### YOUR TASK
Only lines holding "Question" are wanted; copy each of them from the records below.

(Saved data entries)
........

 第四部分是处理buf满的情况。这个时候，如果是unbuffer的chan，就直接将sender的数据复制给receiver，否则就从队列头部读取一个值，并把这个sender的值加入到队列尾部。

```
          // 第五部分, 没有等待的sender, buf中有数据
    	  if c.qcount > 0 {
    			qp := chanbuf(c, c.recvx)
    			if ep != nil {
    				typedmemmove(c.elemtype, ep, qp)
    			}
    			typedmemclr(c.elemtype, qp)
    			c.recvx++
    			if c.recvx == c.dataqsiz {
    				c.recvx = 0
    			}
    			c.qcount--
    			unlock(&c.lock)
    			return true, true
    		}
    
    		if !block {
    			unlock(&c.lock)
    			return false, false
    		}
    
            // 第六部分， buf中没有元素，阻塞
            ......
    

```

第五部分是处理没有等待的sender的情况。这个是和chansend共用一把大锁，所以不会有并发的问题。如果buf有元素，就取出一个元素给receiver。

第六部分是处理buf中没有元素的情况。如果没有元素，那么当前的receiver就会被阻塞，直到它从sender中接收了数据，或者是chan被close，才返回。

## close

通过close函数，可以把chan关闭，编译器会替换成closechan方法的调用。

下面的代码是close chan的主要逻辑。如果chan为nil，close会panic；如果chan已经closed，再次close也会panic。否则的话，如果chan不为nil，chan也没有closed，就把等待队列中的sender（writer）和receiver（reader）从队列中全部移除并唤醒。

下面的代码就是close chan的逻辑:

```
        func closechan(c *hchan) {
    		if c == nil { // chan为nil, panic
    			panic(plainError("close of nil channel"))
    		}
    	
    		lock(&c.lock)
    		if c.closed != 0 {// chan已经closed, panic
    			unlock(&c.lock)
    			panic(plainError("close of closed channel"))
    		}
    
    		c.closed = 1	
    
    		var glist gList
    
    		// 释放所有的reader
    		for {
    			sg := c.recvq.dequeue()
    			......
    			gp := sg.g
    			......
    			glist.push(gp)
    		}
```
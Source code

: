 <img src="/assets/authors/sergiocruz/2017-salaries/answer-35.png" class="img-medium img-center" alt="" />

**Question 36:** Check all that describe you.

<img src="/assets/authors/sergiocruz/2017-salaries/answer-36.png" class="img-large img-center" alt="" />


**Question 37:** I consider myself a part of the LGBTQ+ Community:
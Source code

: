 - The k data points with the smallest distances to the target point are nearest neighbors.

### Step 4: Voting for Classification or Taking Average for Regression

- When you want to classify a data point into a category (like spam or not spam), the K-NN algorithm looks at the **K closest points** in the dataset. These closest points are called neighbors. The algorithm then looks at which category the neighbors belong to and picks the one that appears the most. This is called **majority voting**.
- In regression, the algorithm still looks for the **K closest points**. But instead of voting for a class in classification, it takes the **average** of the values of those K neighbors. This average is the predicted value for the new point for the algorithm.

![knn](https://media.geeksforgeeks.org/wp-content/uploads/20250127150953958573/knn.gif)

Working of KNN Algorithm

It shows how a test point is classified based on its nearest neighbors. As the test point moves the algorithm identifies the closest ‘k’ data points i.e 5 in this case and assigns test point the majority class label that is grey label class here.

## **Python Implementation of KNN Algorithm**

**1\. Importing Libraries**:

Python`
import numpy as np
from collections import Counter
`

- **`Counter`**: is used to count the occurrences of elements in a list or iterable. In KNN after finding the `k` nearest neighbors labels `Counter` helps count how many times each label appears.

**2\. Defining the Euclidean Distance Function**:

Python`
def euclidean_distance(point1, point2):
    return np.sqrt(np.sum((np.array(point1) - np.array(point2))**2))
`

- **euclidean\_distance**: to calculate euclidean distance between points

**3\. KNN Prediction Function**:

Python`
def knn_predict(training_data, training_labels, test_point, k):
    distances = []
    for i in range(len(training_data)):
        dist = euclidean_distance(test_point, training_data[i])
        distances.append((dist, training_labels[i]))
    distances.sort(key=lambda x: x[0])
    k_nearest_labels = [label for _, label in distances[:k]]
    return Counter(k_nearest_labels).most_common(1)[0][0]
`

........

### SOLUTION TO THE PROBLEM
**Question 36:** Check all that describe you.
**Question 37:** I consider myself a part of the LGBTQ+ Community:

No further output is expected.